We emerged from our journeys as guides and teachers of emotional intelligence. When we came together for our conversations, our intention was to surface and process the psychological material at the root of the conflict. This psychological material lives in both of us, as it does in all Muslims, Jews and Middle Easterners. Experience has taught us that by airing all the dark stuff in public we resolve a little bit of it for the collective.
We gave voice to our shadows. Shadows are aspects of ourselves we don’t see or don’t want to see. Like many descendants of Holocaust survivors, David derives safety from Israel. The shadow that emerged is that when David’s safety is threatened, he can lose all compassion. It was hard to admit, but David actually said a part of him wanted Palestinians to die. Then the whole world would get the message: Don’t fuck with Israel. This part was, frankly, genocidal.

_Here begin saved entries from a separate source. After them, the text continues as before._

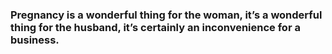 ### Pregnancy is a wonderful thing for the woman, it’s a wonderful thing for the husband, it’s certainly an inconvenience for a business.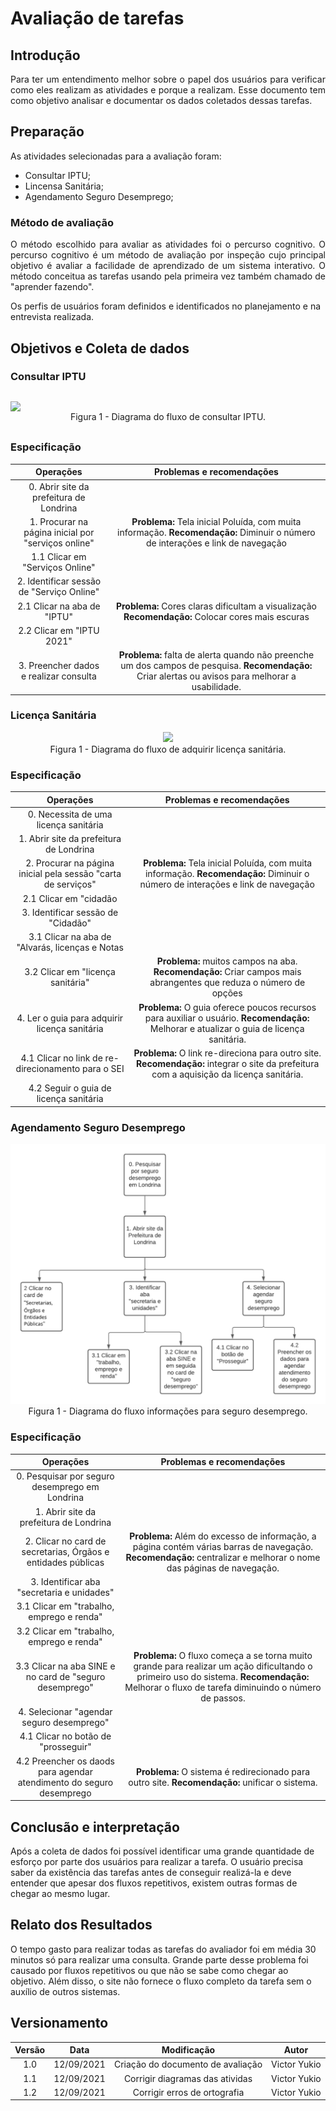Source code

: # Avaliação de tarefas
 
## Introdução
<p align = "justify">
Para ter um entendimento melhor sobre o papel dos usuários para verificar como eles realizam as atividades e porque a realizam. Esse documento tem como objetivo analisar e documentar os dados coletados dessas tarefas.
</p>
 
## Preparação
<p align = "justify">
As atividades selecionadas para a avaliação foram:
</p>

* Consultar IPTU;
* Lincensa Sanitária;
* Agendamento Seguro Desemprego;
 
### Método de avaliação
<p align = "justify">
O método escolhido para avaliar as atividades foi o percurso cognitivo. O percurso cognitivo é um método de avaliação por inspeção cujo principal objetivo é avaliar a facilidade de aprendizado de um sistema interativo. O método conceitua as tarefas usando pela primeira vez também chamado de "aprender fazendo".
 
Os perfis de usuários foram definidos e identificados no planejamento e na entrevista realizada.
</p>
 
## Objetivos e Coleta de dados
 
### Consultar IPTU
 
<div style="display: flex; flex-flow: row wrap; justify-content: center; margin: 30px auto"> 
    <img src="../../../assets/img/n1_avaliacao/diagrama_IPTU.png" width="100%"></img>
    <center>
    <figcaption>Figura 1 - Diagrama do fluxo de consultar IPTU.</figcaption>
    </center>
</div>

 
### Especificação
 
| Operações | Problemas e recomendações |
|:---:|:---:|
| 0. Abrir site da prefeitura de Londrina | |
| 1. Procurar na página inicial por "serviços online" | **Problema:** Tela inicial Poluída, com muita informação. **Recomendação:** Diminuir o número de interações e link de navegação  |
| 1.1 Clicar em "Serviços Online" |  |
| 2. Identificar sessão de "Serviço Online" |  |
| 2.1 Clicar na aba de "IPTU" | **Problema:** Cores claras dificultam a visualização **Recomendação:** Colocar cores mais escuras |
| 2.2 Clicar em "IPTU 2021" |  |
| 3. Preencher dados e realizar consulta | **Problema:** falta de alerta quando não preenche um dos campos de pesquisa. **Recomendação:** Criar alertas ou avisos para melhorar a usabilidade. |
 
### Licença Sanitária
 
<div
   style="text-align:center"><img src="../../../assets/img/n1_avaliacao/diagrama_licensa.png"></img>
</div>
<center>
   Figura 1 - Diagrama do fluxo de adquirir licença sanitária.
</center>
 
### Especificação
 
| Operações | Problemas e recomendações |
|:---:|:---:|
| 0. Necessita de uma licença sanitária | |
| 1. Abrir site da prefeitura de Londrina | |
| 2. Procurar na página inicial pela sessão "carta de serviços" | **Problema:** Tela inicial Poluída, com muita informação. **Recomendação:** Diminuir o número de interações e link de navegação |
| 2.1 Clicar em "cidadão |  |
| 3. Identificar sessão de "Cidadão" |  |
| 3.1 Clicar na aba de "Alvarás, licenças e Notas |  |
| 3.2 Clicar em "licença sanitária" | **Problema:** muitos campos na aba. **Recomendação:** Criar campos mais abrangentes que reduza o número de opções |
| 4. Ler o guia para adquirir licença sanitária | **Problema:** O guia oferece poucos recursos para auxiliar o usuário. **Recomendação:** Melhorar e atualizar o guia de licença sanitária. |
| 4.1 Clicar no link de re-direcionamento para o SEI | **Problema:** O link re-direciona para outro site. **Recomendação:** integrar o site da prefeitura com a aquisição da licença sanitária.  |
| 4.2 Seguir o guia de licença sanitária |  |
 
### Agendamento Seguro Desemprego
 
<div
   style="text-align:center"><img src=".../../../assets/img/n1_avaliacao/diagrama_desemprego.png"
>
</div>
<center>
   Figura 1 - Diagrama do fluxo informações para seguro desemprego.
</center>
 
### Especificação
 
| Operações | Problemas e recomendações |
|:---:|:---:|
| 0. Pesquisar por seguro desemprego em Londrina | |
| 1. Abrir site da prefeitura de Londrina | |
| 2. Clicar no card de secretarias, Órgãos e entidades públicas | **Problema:** Além do excesso de informação, a página contém várias barras de navegação. **Recomendação:** centralizar e melhorar o nome das páginas de navegação. |
| 3. Identificar aba "secretaria e unidades" |  |
| 3.1 Clicar em "trabalho, emprego e renda" |  |
| 3.2 Clicar em "trabalho, emprego e renda" |  |
| 3.3 Clicar na aba SINE e no card de "seguro desemprego" | **Problema:** O fluxo começa a se torna muito grande para realizar um ação dificultando o primeiro uso do sistema. **Recomendação:** Melhorar o fluxo de tarefa diminuindo o número de passos. |
| 4. Selecionar "agendar seguro desemprego" |  |
| 4.1 Clicar no botão de "prosseguir" |  |
| 4.2 Preencher os daods para agendar atendimento do seguro desemprego | **Problema:** O sistema é redirecionado para outro site. **Recomendação:** unificar o sistema. |
 
## Conclusão e interpretação
 
Após a coleta de dados foi possível identificar uma grande quantidade de esforço por parte dos usuários para realizar a tarefa. O usuário precisa saber da existência das tarefas antes de conseguir realizá-la e deve entender que apesar dos fluxos repetitivos, existem outras formas de chegar ao mesmo lugar.
 
## Relato dos Resultados
O tempo gasto para realizar todas as tarefas do avaliador foi em média 30 minutos só para realizar uma consulta. Grande parte desse problema foi causado por fluxos repetitivos ou que não se sabe como chegar ao objetivo. Além disso, o site não fornece o fluxo completo da tarefa sem o auxílio de outros sistemas.
 
## Versionamento
| Versão | Data | Modificação | Autor |
| :---: | :---: | :---: | :---: |
|  1.0  | 12/09/2021 | Criação do documento de avaliação | Victor Yukio |
|  1.1  | 12/09/2021 | Corrigir diagramas das atividas | Victor Yukio
|  1.2  | 12/09/2021 | Corrigir erros de ortografia | Victor Yukio
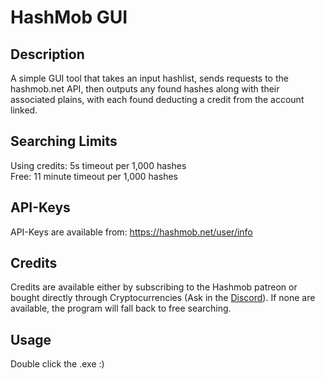 # HashMob GUI

## Description
A simple GUI tool that takes an input hashlist, sends requests to the hashmob.net API, then outputs any found hashes along with their associated plains, with each found deducting a credit from the account linked.

## Searching Limits
Using credits: 5s timeout per 1,000 hashes<br>
Free: 11 minute timeout per 1,000 hashes

## API-Keys
API-Keys are available from:
https://hashmob.net/user/info

## Credits 
Credits are available either by subscribing to the Hashmob patreon or bought directly through Cryptocurrencies (Ask in the [Discord](https://discord.gg/zWGsTgqWUn)). If none are available, the program will fall back to free searching.

## Usage
Double click the .exe :)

Kawtar gave voice to rage. Rage at Israel’s violence, rage at Gaza’s destruction, and rage at the double standard that valued David’s life over hers. Below this rage was desperation. This desperation could make a person do anything to reclaim a sense of power over their world, even kill. Kawtar is a very loving person. But this part was like a terrorist part.
When David voiced his genocidal part, Kawtar expressed sympathy and understanding. When Kawtar voiced her terrorist part, David expressed sympathy and understanding. As a result of being voiced and witnessed, these two violent parts softened.
Parts Work, a popular healing methodology, teaches that the psyche is made up of parts. Parts often emerge through trauma, as a way of protecting the self. The work of healing is identifying and integrating these fragmented parts. Peacemaking therefore can be seen as the integration of the shadow parts of the parties in conflict. This integration facilitates relationships based on an appreciation of our differences.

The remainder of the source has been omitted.